Output the records below in full, word for word; pictures do not belong in it.

*** DATASET EXCERPTS Section Begins ***

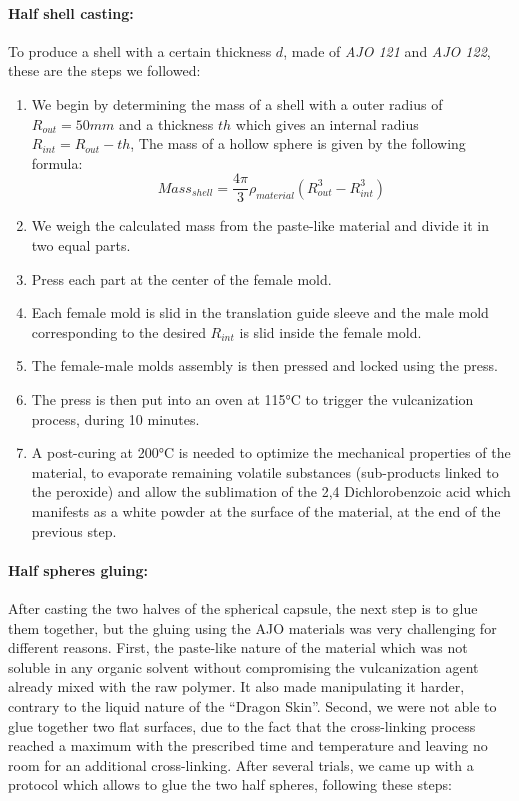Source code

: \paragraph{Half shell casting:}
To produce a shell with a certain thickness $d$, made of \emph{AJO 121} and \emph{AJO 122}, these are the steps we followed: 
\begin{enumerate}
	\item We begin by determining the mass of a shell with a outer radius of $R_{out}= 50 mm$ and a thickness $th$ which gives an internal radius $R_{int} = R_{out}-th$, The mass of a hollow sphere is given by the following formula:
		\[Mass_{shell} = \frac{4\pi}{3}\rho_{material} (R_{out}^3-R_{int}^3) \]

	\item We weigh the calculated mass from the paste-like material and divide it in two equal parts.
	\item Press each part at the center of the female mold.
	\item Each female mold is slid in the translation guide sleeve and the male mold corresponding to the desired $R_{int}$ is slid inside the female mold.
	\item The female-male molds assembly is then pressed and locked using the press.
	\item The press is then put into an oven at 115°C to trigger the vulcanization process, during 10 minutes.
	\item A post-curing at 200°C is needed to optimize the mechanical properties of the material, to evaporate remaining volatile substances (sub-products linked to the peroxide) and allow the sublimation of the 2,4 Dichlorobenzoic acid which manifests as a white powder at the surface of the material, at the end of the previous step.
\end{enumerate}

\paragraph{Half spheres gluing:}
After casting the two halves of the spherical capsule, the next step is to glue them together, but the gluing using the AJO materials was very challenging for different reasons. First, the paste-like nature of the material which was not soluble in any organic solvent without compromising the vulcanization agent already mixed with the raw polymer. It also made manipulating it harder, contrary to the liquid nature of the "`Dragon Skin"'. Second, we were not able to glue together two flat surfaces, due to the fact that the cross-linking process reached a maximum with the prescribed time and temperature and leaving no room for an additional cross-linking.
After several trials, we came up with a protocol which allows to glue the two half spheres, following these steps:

*** DATASET EXCERPTS Section Ends ***

FINAL ANSWER.
Source code

: \paragraph{Half shell casting:}
To produce a shell with a certain thickness $d$, made of \emph{AJO 121} and \emph{AJO 122}, these are the steps we followed: 
\begin{enumerate}
	\item We begin by determining the mass of a shell with a outer radius of $R_{out}= 50 mm$ and a thickness $th$ which gives an internal radius $R_{int} = R_{out}-th$, The mass of a hollow sphere is given by the following formula:
		\[Mass_{shell} = \frac{4\pi}{3}\rho_{material} (R_{out}^3-R_{int}^3) \]

	\item We weigh the calculated mass from the paste-like material and divide it in two equal parts.
	\item Press each part at the center of the female mold.
	\item Each female mold is slid in the translation guide sleeve and the male mold corresponding to the desired $R_{int}$ is slid inside the female mold.
	\item The female-male molds assembly is then pressed and locked using the press.
	\item The press is then put into an oven at 115°C to trigger the vulcanization process, during 10 minutes.
	\item A post-curing at 200°C is needed to optimize the mechanical properties of the material, to evaporate remaining volatile substances (sub-products linked to the peroxide) and allow the sublimation of the 2,4 Dichlorobenzoic acid which manifests as a white powder at the surface of the material, at the end of the previous step.
\end{enumerate}

\paragraph{Half spheres gluing:}
After casting the two halves of the spherical capsule, the next step is to glue them together, but the gluing using the AJO materials was very challenging for different reasons. First, the paste-like nature of the material which was not soluble in any organic solvent without compromising the vulcanization agent already mixed with the raw polymer. It also made manipulating it harder, contrary to the liquid nature of the "`Dragon Skin"'. Second, we were not able to glue together two flat surfaces, due to the fact that the cross-linking process reached a maximum with the prescribed time and temperature and leaving no room for an additional cross-linking.
After several trials, we came up with a protocol which allows to glue the two half spheres, following these steps:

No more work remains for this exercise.